Die Bilder haben im August die ganze Welt erschüttert. Dichte Rauchschwaden steigen aus den Wäldern des Amazonas empor. Der größte Regenwald der Welt, er steht in Flammen. Vereinzelte Menschen kämpfen verzweifelt gegen das Feuer, versuchen, ihr Hab und Gut zu retten. Wenige Feuerwehren sind im Einsatz, um die Katastrophe in Grenzen zu halten. Aber gegen die Flammenwalze sind sie machtlos. Mittlerweile ist es ruhig geworden um den Amazonas.
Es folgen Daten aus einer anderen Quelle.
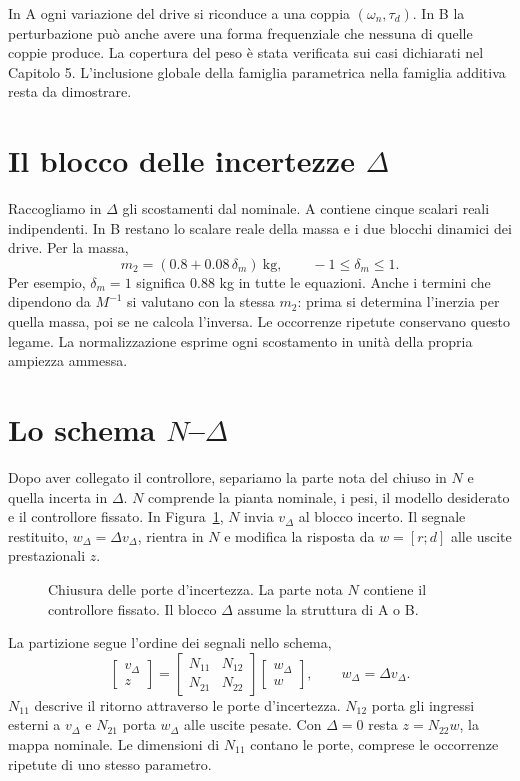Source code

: In A ogni variazione del drive si riconduce a una coppia
$(\omega_n,\tau_d)$. In B la perturbazione può anche avere una forma
frequenziale che nessuna di quelle coppie produce. La copertura del
peso è stata verificata sui casi dichiarati nel Capitolo 5.
L'inclusione globale della famiglia parametrica nella famiglia
additiva resta da dimostrare.

\section{Il blocco delle incertezze \texorpdfstring{$\Delta$}{Delta}}

Raccogliamo in $\Delta$ gli scostamenti dal nominale. A contiene
cinque scalari reali indipendenti. In B restano lo scalare reale
della massa e i due blocchi dinamici dei drive. Per la massa,
\[
 m_2=(0.8+0.08\,\delta_m)\ \mathrm{kg},
 \qquad -1\leq\delta_m\leq1.
\]
Per esempio, $\delta_m=1$ significa $0.88$ kg in tutte le equazioni.
Anche i termini che dipendono da $M^{-1}$ si valutano con la stessa
$m_2$: prima si determina l'inerzia per quella massa, poi se ne
calcola l'inversa. Le occorrenze ripetute conservano questo legame.
La normalizzazione esprime ogni scostamento in unità della propria
ampiezza ammessa.

\section{Lo schema \texorpdfstring{$N$--$\Delta$}{N--Delta}}

Dopo aver collegato il controllore, separiamo la parte nota del chiuso
in $N$ e quella incerta in $\Delta$. $N$ comprende la pianta nominale,
i pesi, il modello desiderato e il controllore fissato. In
Figura~\ref{fig:ndelta}, $N$ invia $v_\Delta$ al blocco incerto. Il
segnale restituito, $w_\Delta=\Delta v_\Delta$, rientra in $N$ e modifica
la risposta da $w=[r;d]$ alle uscite prestazionali $z$.

\begin{figure}[!htb]\centering
\resizebox{.86\linewidth}{!}{}
\caption{Chiusura delle porte d'incertezza. La parte nota $N$ contiene
il controllore fissato. Il blocco $\Delta$ assume la struttura di A o B.}
\label{fig:ndelta}
\end{figure}

La partizione segue l'ordine dei segnali nello schema,
\[
 \begin{bmatrix}v_\Delta\\z\end{bmatrix}
 =\begin{bmatrix}N_{11}&N_{12}\\N_{21}&N_{22}\end{bmatrix}
 \begin{bmatrix}w_\Delta\\w\end{bmatrix},
 \qquad w_\Delta=\Delta v_\Delta .
\]
$N_{11}$ descrive il ritorno attraverso le porte d'incertezza.
$N_{12}$ porta gli ingressi esterni a $v_\Delta$ e $N_{21}$ porta
$w_\Delta$ alle uscite pesate. Con $\Delta=0$ resta $z=N_{22}w$,
la mappa nominale. Le dimensioni di $N_{11}$ contano le porte,
comprese le occorrenze ripetute di uno stesso parametro.

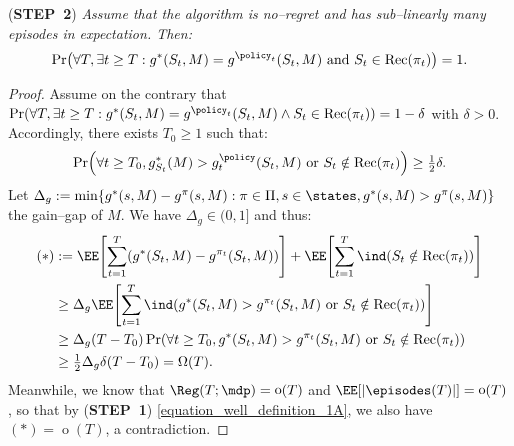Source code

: \documentclass[preprint,cleveref,12pt]{colt2025}
\DeclarePairedDelimiter{\braces}{\{}{\}}	%
\DeclarePairedDelimiter{\brackets}{[}{]}	%
\DeclarePairedDelimiter{\parens}{(}{)}	%
\DeclarePairedDelimiter{\abs}{\lvert}{\rvert}	%
\newcommand{\eqindicator}[1]{\ind\parens*{#1}}
\DeclareMathOperator*{\oh}{\mathrm{o}}
\def\model{\mdp}
\def\STEP#1{(\strong{STEP~#1})}
\newcommand{\strong}[1]{\textbf{#1}}
\begin{document}
    \noindent
    \STEP{2}
    \textit{
        Assume that the algorithm is no--regret and has sub--linearly many episodes in expectation.
        Then:
        \begin{equation}
        \label{equation_well_definition_2A}
            \Pr \parens*{
                \forall T, \exists t \ge T:
                g^*(S_t, M) = g^{\policy_t}(S_t, M)
                \text{~and~}
                S_t \in \mathrm{Rec}(\pi_t)
            }
            =
            1.
        \end{equation}
    }
    \begin{proof}
        Assume on the contrary that $\Pr(\forall T, \exists t \ge T: g^*(S_t, M) = g^{\policy_t}(S_t, M) \wedge S_t \in \mathrm{Rec}(\pi_t)) = 1 - \delta$ with $\delta > 0$.
        Accordingly, there exists $T_0 \ge 1$ such that:
        \begin{equation*}
            \Pr \parens*{
                \forall t \ge T_0,
                g_{S_t}^*(M) > g^\policy_t(S_t, M)
                \text{~or~}
                S_t \notin \mathrm{Rec}(\pi_t)
            }
            \ge \tfrac 12 \delta.
        \end{equation*}
        Let $\Delta_g := \min \braces{g^*(s, M) - g^\pi(s, M): \pi \in \Pi, s \in \states, g^*(s, M) > g^\pi(s, M)}$ the gain--gap of $M$.
        We have $\Delta_g \in (0, 1]$ and thus:
        \begin{align*}
            (*) 
            & := \EE\brackets*{
                \sum_{t=1}^T 
                \parens*{g^*(S_t, M) - g^{\pi_t}(S_t, M)}
            }
            + \EE \brackets*{
                \sum_{t=1}^T \eqindicator{S_t \notin \mathrm{Rec}(\pi_t)}
            }
            \\
            & \ge
            \Delta_g
            \EE \brackets*{
                \sum_{t=1}^T
                \eqindicator{
                    g^*(S_t, M) > g^{\pi_t}(S_t, M)
                    \text{~or~}
                    S_t \notin \mathrm{Rec}(\pi_t)
                }
            }
            \\
            & \ge 
            \Delta_g (T - T_0) \Pr \parens*{
                \forall t \ge T_0,
                g^*(S_t, M) > g^{\pi_t}(S_t , M)
                \text{~or~}
                S_t \notin \mathrm{Rec}(\pi_t)
            }
            \\
            & \ge 
            \tfrac 12 \Delta_g \delta (T - T_0)
            = \Omega(T)
            .
        \end{align*}
        Meanwhile, we know that $\Reg(T; \model) = \oh(T)$ and $\EE[\abs*{\episodes(T)}] = \oh(T)$, so that by \STEP{1} \eqref{equation_well_definition_1A}, we also have $(*) = \oh(T)$, a contradiction. 
    \end{proof}
\end{document}
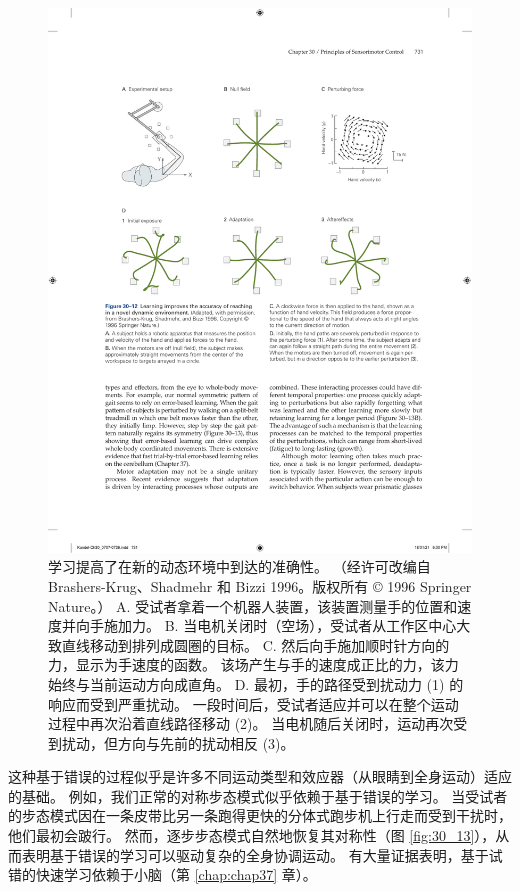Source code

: \begin{figure}[htbp]
	\centering
	\includegraphics[width=0.85\linewidth]{chap30/fig_30_12}
	\caption{学习提高了在新的动态环境中到达的准确性。 （经许可改编自 Brashers-Krug、Shadmehr 和 Bizzi 1996。版权所有 © 1996 Springer Nature。） A. 受试者拿着一个机器人装置，该装置测量手的位置和速度并向手施加力。 B. 当电机关闭时（空场），受试者从工作区中心大致直线移动到排列成圆圈的目标。 C. 然后向手施加顺时针方向的力，显示为手速度的函数。 该场产生与手的速度成正比的力，该力始终与当前运动方向成直角。 D. 最初，手的路径受到扰动力 (1) 的响应而受到严重扰动。 一段时间后，受试者适应并可以在整个运动过程中再次沿着直线路径移动 (2)。 当电机随后关闭时，运动再次受到扰动，但方向与先前的扰动相反 (3)。}
	\label{fig:30_12}
\end{figure}


这种基于错误的过程似乎是许多不同运动类型和效应器（从眼睛到全身运动）适应的基础。
例如，我们正常的对称步态模式似乎依赖于基于错误的学习。
当受试者的步态模式因在一条皮带比另一条跑得更快的分体式跑步机上行走而受到干扰时，他们最初会跛行。
然而，逐步步态模式自然地恢复其对称性（图 \ref{fig:30_13}），从而表明基于错误的学习可以驱动复杂的全身协调运动。 
有大量证据表明，基于试错的快速学习依赖于小脑（第 \ref{chap:chap37} 章）。


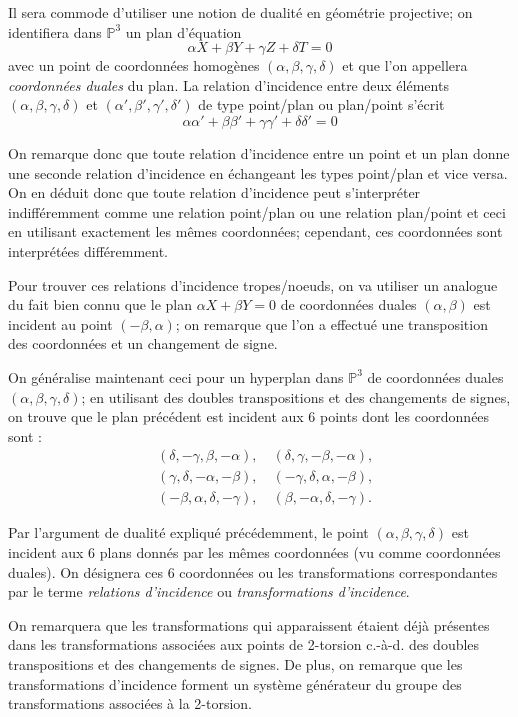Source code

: \documentclass[a4paper,12pt]{article}
\theoremstyle{definition}
\theoremstyle{remark}
\numberwithin{equation}{section}
\begin{document}
Il sera commode d'utiliser une notion de dualité en géométrie projective; on identifiera dans $\mathbb{P}^3$ un plan d'équation $$\alpha X + \beta Y + \gamma Z + \delta T = 0$$ avec un point de coordonnées homogènes $(\alpha, \beta, \gamma, \delta)$ et que l'on appellera \emph{coordonnées duales} du plan. La relation d'incidence entre deux éléments $(\alpha, \beta, \gamma, \delta)$ et $(\alpha', \beta', \gamma', \delta')$ de type point/plan ou plan/point s'écrit
$$\alpha\alpha' + \beta\beta' + \gamma\gamma' + \delta\delta' = 0$$

On remarque donc que toute relation d'incidence entre un point et un plan donne une seconde relation d'incidence en échangeant les types point/plan et vice versa. On en déduit donc que toute relation d'incidence peut s'interpréter indifféremment comme une relation point/plan ou une relation plan/point et ceci en utilisant exactement les mêmes coordonnées; cependant, ces coordonnées sont interprétées différemment.

Pour trouver ces relations d'incidence tropes/noeuds, on va utiliser un analogue du fait bien connu que le plan $\alpha X + \beta Y=0$ de coordonnées duales $(\alpha,\beta)$ est incident au point $(-\beta, \alpha)$; on remarque que l'on a effectué une transposition des coordonnées et un changement de signe.

On généralise maintenant ceci pour un hyperplan dans $\mathbb{P}^3$ de coordonnées duales $(\alpha, \beta, \gamma, \delta)$; en utilisant des doubles transpositions et des changements de signes, on trouve que le plan précédent est incident aux 6 points dont les coordonnées sont :
\begin{align*}
   &(\delta, -\gamma, \beta, -\alpha), \quad (\delta, \gamma, -\beta, -\alpha), \\
   &(\gamma, \delta, -\alpha, -\beta), \quad (-\gamma, \delta, \alpha, -\beta), \\
   &(-\beta, \alpha, \delta, -\gamma), \quad (\beta, -\alpha, \delta, -\gamma).
\end{align*}

Par l'argument de dualité expliqué précédemment, le point $(\alpha, \beta, \gamma, \delta)$ est incident aux 6 plans donnés par les mêmes coordonnées (vu comme coordonnées duales).
On désignera ces 6 coordonnées ou les transformations correspondantes par le terme \emph{relations d'incidence} ou \emph{transformations d'incidence}.

On remarquera que les transformations qui apparaissent étaient déjà présentes dans les transformations associées aux points de 2-torsion c.-à-d. des doubles transpositions et des changements de signes. De plus, on remarque que les transformations d'incidence forment un système générateur du groupe des transformations associées à la 2-torsion.
\end{document}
TRAVELBOOK fragte nach: Brennt der Wald eigentlich noch immer?
Die Brasilianerin Erika Berenguer ist Expertin für den Amazonas-Regenwald und Senior Research Fellow am „Enviromental Change Institute“ an der Universität Oxford. Dort erforscht sie die Auswirkungen der Brände auf das gewaltige Ökosystem des südamerikanischen Tropenwaldes. Wochenlang kam sie kaum hinterher mit all den Nachfragen, die sie täglich von Journalisten erhielt. Nun aber hat die internationale Berichterstattung stark nachgelassen. Hat sich die Situation im Amazonas stabilisiert?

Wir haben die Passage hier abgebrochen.